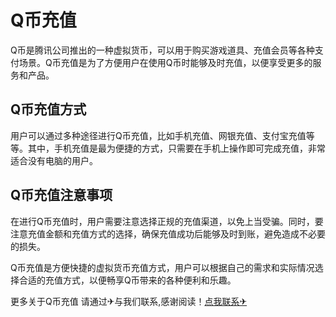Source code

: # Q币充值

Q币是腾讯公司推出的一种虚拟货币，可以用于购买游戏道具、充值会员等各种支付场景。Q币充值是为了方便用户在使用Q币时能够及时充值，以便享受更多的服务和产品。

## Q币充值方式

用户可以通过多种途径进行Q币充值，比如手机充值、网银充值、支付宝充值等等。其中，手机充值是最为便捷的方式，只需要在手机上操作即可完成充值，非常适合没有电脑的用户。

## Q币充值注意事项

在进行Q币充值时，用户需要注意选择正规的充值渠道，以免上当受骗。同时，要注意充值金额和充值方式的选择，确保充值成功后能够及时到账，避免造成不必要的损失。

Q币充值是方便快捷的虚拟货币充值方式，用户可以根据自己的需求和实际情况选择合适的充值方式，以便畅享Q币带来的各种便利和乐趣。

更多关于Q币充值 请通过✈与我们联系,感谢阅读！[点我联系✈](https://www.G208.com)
* * *
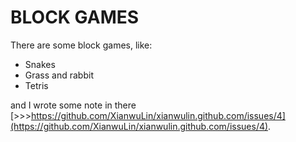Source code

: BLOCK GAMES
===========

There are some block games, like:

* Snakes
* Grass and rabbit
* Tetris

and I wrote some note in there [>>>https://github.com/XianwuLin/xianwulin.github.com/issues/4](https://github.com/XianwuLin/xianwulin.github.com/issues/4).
---
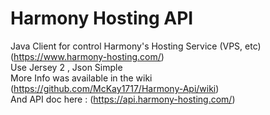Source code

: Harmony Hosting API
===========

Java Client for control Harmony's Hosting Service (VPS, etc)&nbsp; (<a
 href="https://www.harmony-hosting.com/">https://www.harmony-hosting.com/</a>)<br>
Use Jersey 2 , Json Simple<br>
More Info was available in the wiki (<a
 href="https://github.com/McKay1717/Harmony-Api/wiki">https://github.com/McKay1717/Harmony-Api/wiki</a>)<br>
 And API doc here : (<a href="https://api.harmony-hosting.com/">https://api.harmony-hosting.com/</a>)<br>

* [The task] Gather each line in the entries above where the string "wiki" is found.

* [Task output]
More Info was available in the wiki (<a
 href="https://github.com/McKay1717/Harmony-Api/wiki">https://github.com/McKay1717/Harmony-Api/wiki</a>)<br>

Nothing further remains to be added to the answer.